In particular, the song for the tipster, "'Oo wants a winner for the big race tomorrer?", has been singled out for particular praise as a musical expression of the Cockney.

==Original production==
The first performance took place at the Lyric Theatre, Hammersmith on 24 February 1932. The director was Nigel Playfair, and the production was designed by George Sheringham. Alfred Reynolds was the conductor. The original cast list was as follows:

- Scott Russell as John Bitter (landlord of the Old Black Horse)
- Tessa Deane as Rose (a barmaid)
- Leslie French as Bert Bones (a tipster)
- Mabel Constanduros as Mrs Bones (his mother)
- Frederic Austin as Sir Horace Waters, J.P. (a race-horse owner) in his last stage appearance
- Mabel Sealby as Lady Waters (his wife)
- Dewey Gibson as Eddy (their son)
- Guelda Waller as a Gypsy Woman
- Dewey Gibson as a Bookmaker
- John Thompson as a Policeman
- Pamela Stanley in a walk-on role, making her stage début.

==Synopsis==
The story is set in the present day (the early 1930s), and centres on a day at The Derby, the major horse-racing event of the year. In Act III, Mr Bitter proposes to Mrs Bones.

==Broadcasts==
The BBC broadcast an abridged radio version of the work in 1932 and 1934. It was also broadcast twice in 1937, on Derby Day itself and two days later on the day the Oaks was run.

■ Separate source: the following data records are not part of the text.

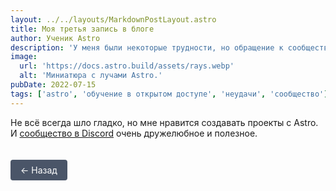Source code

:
 ```yaml
---
layout: ../../layouts/MarkdownPostLayout.astro
title: Моя третья запись в блоге
author: Ученик Astro
description: 'У меня были некоторые трудности, но обращение к сообществу за помощью действительно помогло!'
image:
  url: 'https://docs.astro.build/assets/rays.webp'
  alt: 'Миниатюра с лучами Astro.'
pubDate: 2022-07-15
tags: ['astro', 'обучение в открытом доступе', 'неудачи', 'сообщество']
---
```


Не всё всегда шло гладко, но мне нравится создавать проекты с Astro. И [сообщество в Discord](https://astro.build/chat) очень дружелюбное и полезное.

<a href="javascript:history.back()" class="back-button">← Назад</a>

<style>
  .back-button {
    display: inline-block;
    padding: 8px 16px;
    background-color: #4a5568;
    color: white;
    text-decoration: none;
    border-radius: 4px;
    margin-top: 20px;
  }
  
  .back-button:hover {
    background-color: #2d3748;
  }
</style>
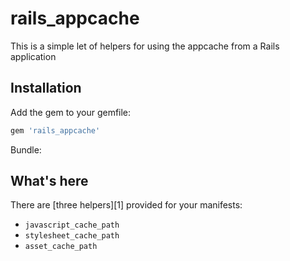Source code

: # rails_appcache

This is a simple let of helpers for using the appcache from a Rails application

## Installation

Add the gem to your gemfile:

```ruby
gem 'rails_appcache'
```

Bundle:



## What's here

There are [three helpers][1] provided for your manifests:

- `javascript_cache_path`
- `stylesheet_cache_path`
- `asset_cache_path`
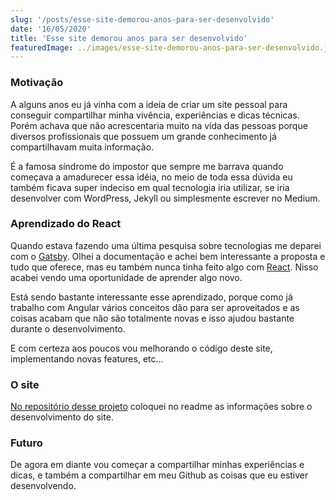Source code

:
 ```yaml
---
slug: '/posts/esse-site-demorou-anos-para-ser-desenvolvido'
date: '16/05/2020'
title: 'Esse site demorou anos para ser desenvolvido'
featuredImage: ../images/esse-site-demorou-anos-para-ser-desenvolvido.jpg
---
```


### Motivação

A alguns anos eu já vinha com a ideia de criar um site pessoal para conseguir compartilhar minha vivência, experiências e dicas técnicas. Porém achava que não acrescentaria muito na vida das pessoas porque diversos profissionais que possuem um grande conhecimento já compartilhavam muita informação.

É a famosa síndrome do impostor que sempre me barrava quando começava a amadurecer essa idéia, no meio de toda essa dúvida eu também ficava super indeciso em qual tecnologia iria utilizar, se iria desenvolver com WordPress, Jekyll ou simplesmente escrever no Medium.

### Aprendizado do React

Quando estava fazendo uma última pesquisa sobre tecnologias me deparei com o [Gatsby](https://www.gatsbyjs.org/). Olhei a documentação e achei bem interessante a proposta e tudo que oferece, mas eu também nunca tinha feito algo com [React](https://pt-br.reactjs.org/). Nisso acabei vendo uma oportunidade de aprender algo novo.

Está sendo bastante interessante esse aprendizado, porque como já trabalho com Angular vários conceitos dão para ser aproveitados e as coisas acabam que não são totalmente novas e isso ajudou bastante durante o desenvolvimento.

E com certeza aos poucos vou melhorando o código deste site, implementando novas features, etc...

### O site

[No repositório desse projeto](https://github.com/italogois/italogois.com) coloquei no readme as informações sobre o desenvolvimento do site.

### Futuro

De agora em diante vou começar a compartilhar minhas experiências e dicas, e também a compartilhar em meu Github as coisas que eu estiver desenvolvendo.
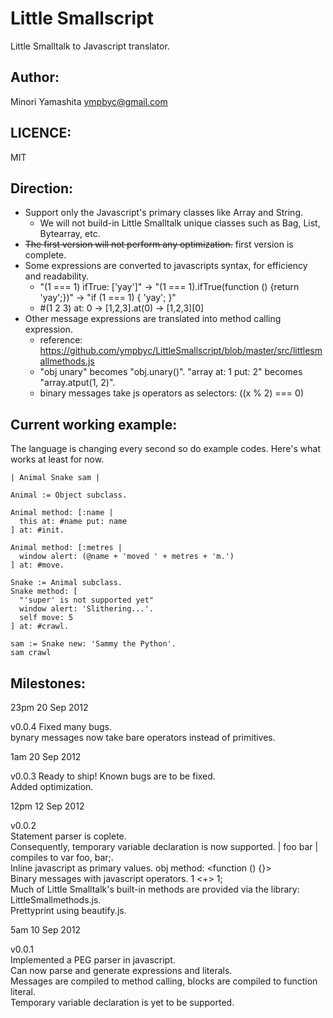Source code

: Little Smallscript
==================
Little Smalltalk to Javascript translator.

Author:
-------
Minori Yamashita <ympbyc@gmail.com>

LICENCE:
--------
MIT

Direction:
----------
* Support only the Javascript's primary classes like Array and String. 
  * We will not build-in Little Smalltalk unique classes such as Bag, List, Bytearray, etc.
* <del>The first version will not perform any optimization.</del> first version is complete.
* Some expressions are converted to javascripts syntax, for efficiency and readability.
  * "(1 === 1) ifTrue: ['yay']" -> "(1 === 1).ifTrue(function () {return 'yay';})" -> "if (1 === 1) { 'yay'; }"
  * #(1 2 3) at: 0 -> [1,2,3].at(0) -> [1,2,3][0]
* Other message expressions are translated into method calling expression.
  * reference: https://github.com/ympbyc/LittleSmallscript/blob/master/src/littlesmallmethods.js
  * "obj unary" becomes "obj.unary()". "array at: 1 put: 2" becomes "array.atput(1, 2)".
  * binary messages take js operators as selectors: ((x % 2) === 0)

Current working example:
------------------------
The language is changing every second so do example codes. Here's what works at least for now.

```smalltalk
| Animal Snake sam |

Animal := Object subclass.

Animal method: [:name | 
  this at: #name put: name
] at: #init.

Animal method: [:metres |
  window alert: (@name + 'moved ' + metres + 'm.')
] at: #move.

Snake := Animal subclass.
Snake method: [
  "'super' is not supported yet"
  window alert: 'Slithering...'.
  self move: 5
] at: #crawl.

sam := Snake new: 'Sammy the Python'.
sam crawl
```

Milestones:
----------

23pm 20 Sep 2012

v0.0.4
Fixed many bugs.  
bynary messages now take bare operators instead of primitives.


1am 20 Sep 2012

v0.0.3
Ready to ship! Known bugs are to be fixed.  
Added optimization.

12pm 12 Sep 2012  

v0.0.2  
Statement parser is coplete.  
Consequently, temporary variable declaration is now supported. | foo bar | compiles to var foo, bar;.  
Inline javascript as primary values. obj method: <function () {}>  
Binary messages with javascript operators. 1 <+> 1;  
Much of Little Smalltalk's built-in methods are provided via the library: LittleSmallmethods.js.  
Prettyprint using beautify.js.  

5am 10 Sep 2012  

v0.0.1  
Implemented a PEG parser in javascript.  
Can now parse and generate expressions and literals.  
Messages are compiled to method calling, blocks are compiled to function literal.  
Temporary variable declaration is yet to be supported.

Derby Day was shown in a 40-minute broadcast on BBC television in July 1937, with a cast including George Baker as Mr. Bitter and Frederick Ranalow (who had appeared in the Playfair/Austin production of The Beggar's Opera) as Waters. It was broadcast again in June 1938 with Muriel George and Esmond Knight, and Baker and Ranalow swapping roles.